March 24, 2026

Devin Lynch Is Ready for Her Moment

Devin Lynch Is Ready for Her Moment

The Duke midfielder who had to earn everything is now suiting up for Denver Summit FC's inaugural NWSL season.

Devin Lynch didn't score a single goal her freshman or sophomore year at Duke. Not one. And she had come in as the number three ranked midfielder in the country.

That gap between expectation and reality would have broken a lot of players. For Devin, it built her.

Now she's number five for Denver Summit FC, preparing to walk onto a field in front of 45,000 fans for her professional debut. The girl who had to fight for minutes in college is about to play in the biggest home opener in NWSL history.

She's ready.

A Soccer Family From the Start

Devin grew up in Illinois surrounded by the game. Her dad played at Columbia. Three older brothers played college soccer at Northwestern, Ohio State, and Western. From the time she was old enough to follow them to their games, she knew what she wanted to do.

"It was just ingrained in me from such a young age," she told me. "I wasn't pressured into it. It was just something I really fell in love with."

She played basketball too, competitively through eighth grade. Her senior year of high school, already committed to Duke, she played both sports at once. But soccer was always the priority. Basketball was the thing she did because she loved it. Soccer was the thing she was building her life around.

By middle school, she knew. By high school, everyone else knew too. She was in the US Youth National Team pool from 2018, traveling to China, the Netherlands, Portugal, and Sweden with the U15 and U16 national teams. She was the number ten ranked player in her class nationally. Duke came calling, and she said yes.

The Duke Years

Here's what Devin's college career looked like on paper: zero goals as a freshman, zero goals as a sophomore, then an explosion in her junior year — seven goals, ten assists — followed by an equally strong senior season.

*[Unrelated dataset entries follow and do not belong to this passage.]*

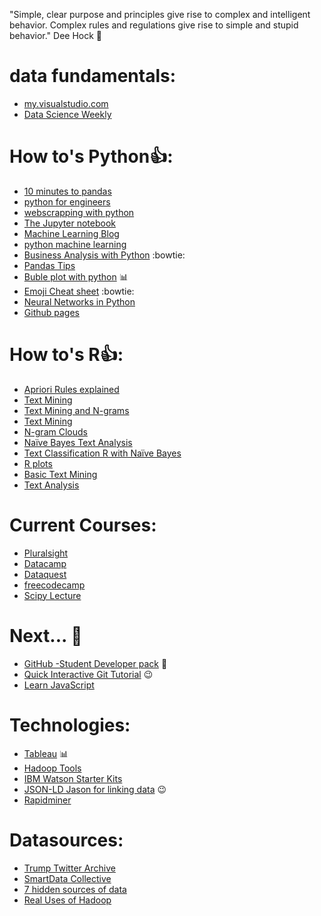 "Simple, clear purpose and principles give rise to complex and intelligent behavior. Complex rules and regulations give rise to simple and stupid behavior." Dee Hock :raised_hands:

# data fundamentals:
* [my.visualstudio.com](https://my.visualstudio.com/)
* [Data Science Weekly](https://www.datascienceweekly.org/newsletters)

# How to's Python:+1::
* [10 minutes to pandas](http://pandas.pydata.org/pandas-docs/stable/10min.html)
* [python for engineers](http://pythonforengineers.com/introduction-to-pandas/)
* [webscrapping with python](http://blog.danwin.com/examples-of-web-scraping-in-python-3-x-for-data-journalists/)
* [The Jupyter notebook](http://jupyter-notebook.readthedocs.io/en/latest/index.html)
* [Machine Learning Blog](https://machinelearningmastery.com/blog/)
* [python machine learning](https://machinelearningmastery.com/category/python-machine-learning/)
* [Business Analysis with Python](http://pbpython.com/author/chris-moffitt.html) :bowtie:
* [Pandas Tips](https://medium.com/towards-data-science/pandas-tips-and-tricks-33bcc8a40bb9)
* [Buble plot with python](https://medium.com/towards-data-science/exploring-the-census-income-dataset-using-bubble-plot-cfa1b366313b) :bar_chart: 
* [Emoji Cheat sheet](https://www.webpagefx.com/tools/emoji-cheat-sheet/) :bowtie:
* [Neural Networks in Python](http://www.welchlabs.com/blog/?offset=1415393340000)
* [Github pages](https://pages.github.com/)

# How to's R:+1::
* [Apriori Rules explained](http://blog.hackerearth.com/beginners-tutorial-apriori-algorithm-data-mining-r-implementation)
* [Text Mining](https://drive.google.com/file/d/0BzqeP3J9B8lZWjJIRk1JazByT00/edit)
* [Text Mining and N-grams](https://rpubs.com/brianzive/textmining)
* [Text Mining](https://rstudio-pubs-static.s3.amazonaws.com/163802_0f005a14bcfb4c4b8ee17ac8a8e6c3e9.html)
* [N-gram Clouds](https://rstudio-pubs-static.s3.amazonaws.com/118348_a00ba585d2314b3c937d6acd4f4698b0.html)
* [Naïve Bayes Text Analysis](https://rpubs.com/cen0te/naivebayes-sentimentpolarity)
* [Text Classification R with Naïve Bayes](https://sites.google.com/site/mlshortcourse/home/data-sets/text-classification-in-r)
* [R plots](https://www.datacamp.com/community/tutorials/15-questions-about-r-plots)
* [Basic Text Mining](https://rstudio-pubs-static.s3.amazonaws.com/265713_cbef910aee7642dc8b62996e38d2825d.html)
* [Text Analysis](http://cfss.uchicago.edu/fall2016/text01.html)


# Current Courses:
* [Pluralsight](https://www.pluralsight.com)
* [Datacamp](https://www.datacamp.com)
* [Dataquest](https://www.Dataquest.io)
* [freecodecamp](https://www.freecodecamp.org/)
* [Scipy Lecture](http://www.scipy-lectures.org/index.html)

# Next... :tada:
* [GitHub -Student Developer pack](https://education.github.com/pack) :wave:
* [Quick Interactive Git Tutorial](https://try.github.io/levels/1/challenges/1) :wink:
* [Learn JavaScript](http://learnjswith.me/)

# Technologies:
* [Tableau](https://www.tableau.com/learn/tutorials/on-demand/pareto?reg-delay=5776078e939d78a6b84821f2b8ba4d98) :bar_chart:
* [Hadoop Tools](http://bigdata-madesimple.com/20-essential-hadoop-tools-for-crunching-big-data/)
* [IBM Watson Starter Kits](https://www.ibm.com/watson/developercloud/starter-kits.html)
* [JSON-LD Jason for linking data](https://json-ld.org/) :wink:
* [Rapidminer](https://rapidminer.com/products/studio/)

# Datasources:
* [Trump Twitter Archive](http://www.trumptwitterarchive.com/)
* [SmartData Collective](https://www.smartdatacollective.com/big-data-20-free-big-data-sources-everyone-should-know/)
* [7 hidden sources of data](https://www.mrc-productivity.com/blog/2015/04/7-hidden-sources-of-big-data-that-you-probably-have/)
* [Real Uses of Hadoop](https://www.mrc-productivity.com/blog/2015/06/7-real-life-use-cases-of-hadoop/)
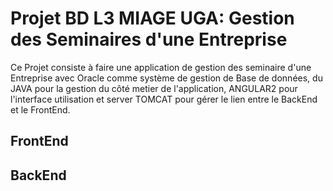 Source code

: # Projet BD L3 MIAGE UGA: Gestion des Seminaires d'une Entreprise
Ce Projet consiste à faire une application de gestion des seminaire d'une Entreprise avec Oracle comme système de gestion de Base de données, du JAVA pour la gestion du côté metier de l'application, ANGULAR2 pour l'interface utilisation et server TOMCAT pour gérer le lien entre le BackEnd et le FrontEnd.

## FrontEnd


## BackEnd
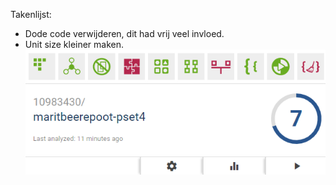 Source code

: Takenlijst:
- Dode code verwijderen, dit had vrij veel invloed.
- Unit size kleiner maken.
![screenshot](/doc/bettercode.png)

What the stat line doesn't show is everything that happened in between.

"It was definitely an obstacle I had to overcome," she said. "But in the end, it ended up fueling the fire for me."

The turning point came after a rough sophomore season where Duke didn't make the NCAA tournament. The team spent that spring focused on culture — figuring out what needed to change. And Devin made a personal commitment. Her coach gave her a challenge she still thinks about: make it so we don't even have an option but to put you on the field.

So that's what she did. She showed up every day competing for her spot. The confidence grew. The goals came. The assists came. And by the time she graduated in December 2025, she had built the kind of career that gets you signed to a professional team.

"If I didn't have those obstacles, I don't think I would have been able to have the successful seasons I had my junior and senior year," she said. "I now realize how much it has helped me to get where I am right now."

Why Denver

Devin didn't have to come to Denver. She could have pursued the draft. She could have looked at established clubs. But when Denver Summit FC came calling in January 2026, she didn't hesitate.

Being part of something brand new pulled her in. An inaugural season. The first professional women's sports team in Denver. A blank canvas where the culture is still being written and every player — rookie or veteran — has a voice in what it becomes.

"Just being a part of an inaugural season is so amazing," she said. "And especially as a rookie, what a way to start my professional career."

There's also the bigger picture. She's aware of what this team means to young girls in Colorado. The players they'll look up to. The dreams that will start forming in the stands on March 28th.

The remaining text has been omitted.